Another group of scientists has called for a deeper investigation into the origins of the new coronavirus, including the possibility that a laboratory accident released the new coronavirus that caused the pandemic. The group of 18 scientists said in a letter published Thursday (May 13) in the journal Science that there is not enough evidence to determine whether a natural origin or an accidental laboratory leak caused the new coronavirus pandemic.
In the letter, the international panel of 18 biologists, immunologists and other scientists criticizes the findings of a World Health Organization-led panel’s report on the origin of the outbreak released in March and calls for a broader assessment of two main hypotheses. The two main hypotheses are that the virus began spreading after jumping from infected animals to humans and that the virus began spreading after escaping from a laboratory and jumping to humans.
A WHO-led team of scientists from China and several other countries conducted a field investigation into the origin of the virus in China last January and said in a report officially released March 30 that there was no definitive evidence for either hypothesis, but the team concluded that it was the more likely scenario that the virus originated in an animal and “highly unlikely ” to have leaked from a laboratory.
The group of scientists, who called for a deeper investigation into the origin of the virus, wrote in the letter that “until sufficient data are available, we must take both hypotheses about natural and laboratory spills seriously.”
They mentioned that only four pages of the 313-page WHO investigation report were devoted to the possibility of a laboratory accident. They also expressed concern that the panel was unable to obtain original epidemiological data on the first confirmed cases or earlier suspected cases in China.
The letter calls for a new and more rigorous investigation into the origin of the virus, involving a wider range of experts and minimizing the impact of conflicts of interest.
Signatories to the letter include well-respected scientists actively involved in the study of new coronaviruses, such as Jesse Bloom, a computational biologist at the Fred Hutchinson Cancer Research Center in Seattle; Ralph Baric, a coronavirus researcher who has collaborated with scientists at the Wuhan Institute of Virus Research in China; and Stanford University School of Medicine David Relman, a microbiologist and immunologist at Stanford University School of Medicine. In an interview with the Voice of America at the beginning of the WHO report, Professor Relman criticized the WHO’s “assessments that don’t seem to be based on actual solid data.
The call for further investigation into the origin of the virus echoes statements by the Biden administration and other countries, as well as by Dr. Tandse, director general of the WHO, urging further investigation.

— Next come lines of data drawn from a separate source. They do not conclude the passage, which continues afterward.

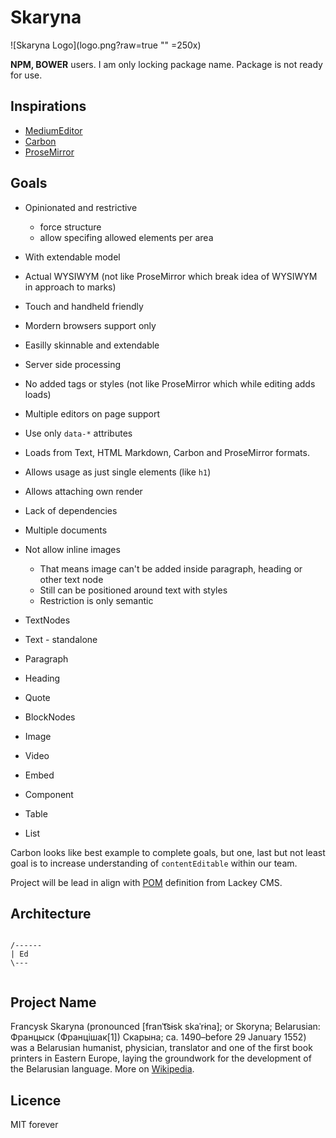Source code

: # Skaryna

![Skaryna Logo](logo.png?raw=true "" =250x)

**NPM, BOWER** users. I am only locking package name. Package is not ready for use.

## Inspirations

 * [MediumEditor](https://github.com/yabwe/medium-editor)
 * [Carbon](https://github.com/manshar/carbon)
 * [ProseMirror](prosemirror.net)

## Goals

 * Opinionated and restrictive
   * force structure
   * allow specifing allowed elements per area
 * With extendable model
 * Actual WYSIWYM (not like ProseMirror which break idea of WYSIWYM in approach to marks)
 * Touch and handheld friendly
 * Mordern browsers support only
 * Easilly skinnable and extendable
 * Server side processing
 * No added tags or styles (not like ProseMirror which while editing adds loads)
 * Multiple editors on page support
 * Use only `data-*` attributes
 * Loads from Text, HTML Markdown, Carbon and ProseMirror formats.
 * Allows usage as just single elements (like `h1`)
 * Allows attaching own render
 * Lack of dependencies
 * Multiple documents
 * Not allow inline images
   * That means image can't be added inside paragraph, heading or other text node
   * Still can be positioned around text with styles
   * Restriction is only semantic

 * TextNodes
  * Text - standalone
  * Paragraph
  * Heading
  * Quote
 * BlockNodes
  * Image
  * Video
  * Embed
  * Component
  * Table
  * List

Carbon looks like best example to complete goals, but one, last but not least goal is to increase understanding of `contentEditable` within our team.

Project will be lead in align with [POM](https://github.com/getlackey/lackey-cms/wiki/POM) definition from Lackey CMS.

## Architecture

```

/------
| Ed
\---


```

## Project Name

Francysk Skaryna (pronounced [franˈt͡sɨsk skaˈrɨna]; or Skoryna; Belarusian: Францыск (Францішак[1]) Скарына; ca. 1490–before 29 January 1552) was a Belarusian humanist, physician, translator and one of the first book printers in Eastern Europe, laying the groundwork for the development of the Belarusian language. More on [Wikipedia](http://en.wikipedia.org/wiki/Francysk_Skaryna).

## Licence

MIT forever

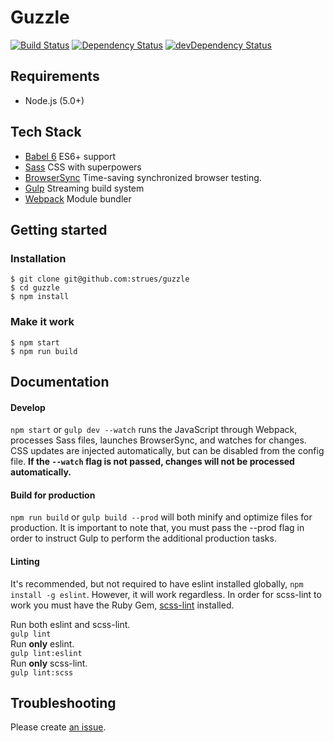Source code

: # Guzzle
[![Build Status][build-badge]][travis]
[![Dependency Status][david-badge]][david]
[![devDependency Status][david-dev-badge]][david-dev]
## Requirements
- Node.js (5.0+)

## Tech Stack
- [Babel 6](http://babeljs.io/) ES6+ support
- [Sass](http://sass-lang.com/) CSS with superpowers
- [BrowserSync](https://browsersync.io/) Time-saving synchronized browser testing.
- [Gulp](http://gulpjs.com/) Streaming build system
- [Webpack](https://webpack.github.io/) Module bundler


## Getting started

### Installation

```shell
$ git clone git@github.com:strues/guzzle
$ cd guzzle
$ npm install
```

### Make it work

```shell
$ npm start
$ npm run build
```

## Documentation

#### Develop
`npm start` or `gulp dev --watch` runs the JavaScript through Webpack, processes Sass files, launches BrowserSync, and
watches for changes. CSS updates are injected automatically, but can be disabled from the config file. **If the `--watch` flag
is not passed, changes will not be processed automatically.**

#### Build for production
`npm run build` or `gulp build --prod` will both minify and optimize files for production. It is important to note that,
you must pass the --prod flag in order to instruct Gulp to perform the additional production tasks.

#### Linting
It's recommended, but not required to have eslint installed globally, `npm install -g eslint`. However, it will work regardless.
In order for scss-lint to work you must have the Ruby Gem, [scss-lint](https://github.com/brigade/scss-lint) installed.  

Run both eslint and scss-lint.  
`gulp lint`  
Run **only** eslint.  
`gulp lint:eslint`  
Run **only** scss-lint.  
`gulp lint:scss`  

Troubleshooting
---------------

Please create [an issue](https://github.com/strues/guzzle/issues/new).


[build-badge]: http://img.shields.io/travis/strues/guzzle.svg?branch=master&style=flat
[david-badge]: http://img.shields.io/david/strues/guzzle.svg?style=flat
[david-dev-badge]: http://img.shields.io/david/dev/strues/guzzle.svg?style=flat

[travis]: https://travis-ci.org/strues/guzzle
[david]: https://david-dm.org/strues/guzzle
[david-dev]: https://david-dm.org/strues/guzzle#info=devDependencies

Unlike other recent calls, this letter does not support any one hypothesis. Another group of scientists and international affairs experts argued in detail about the relative likelihood of a laboratory leak in a recently released open letter.
On Wednesday, an independent panel established by the WHO to assess how the new coronavirus was transmitted concluded that the virus was spread from animals. The panel did not recommend any updates to current laboratory safety protocols.
A WHO spokeswoman said the organization is considering the recommendations in the March report and will prepare a proposal for a series of studies to be conducted next, which will then be submitted to the director general for his consideration.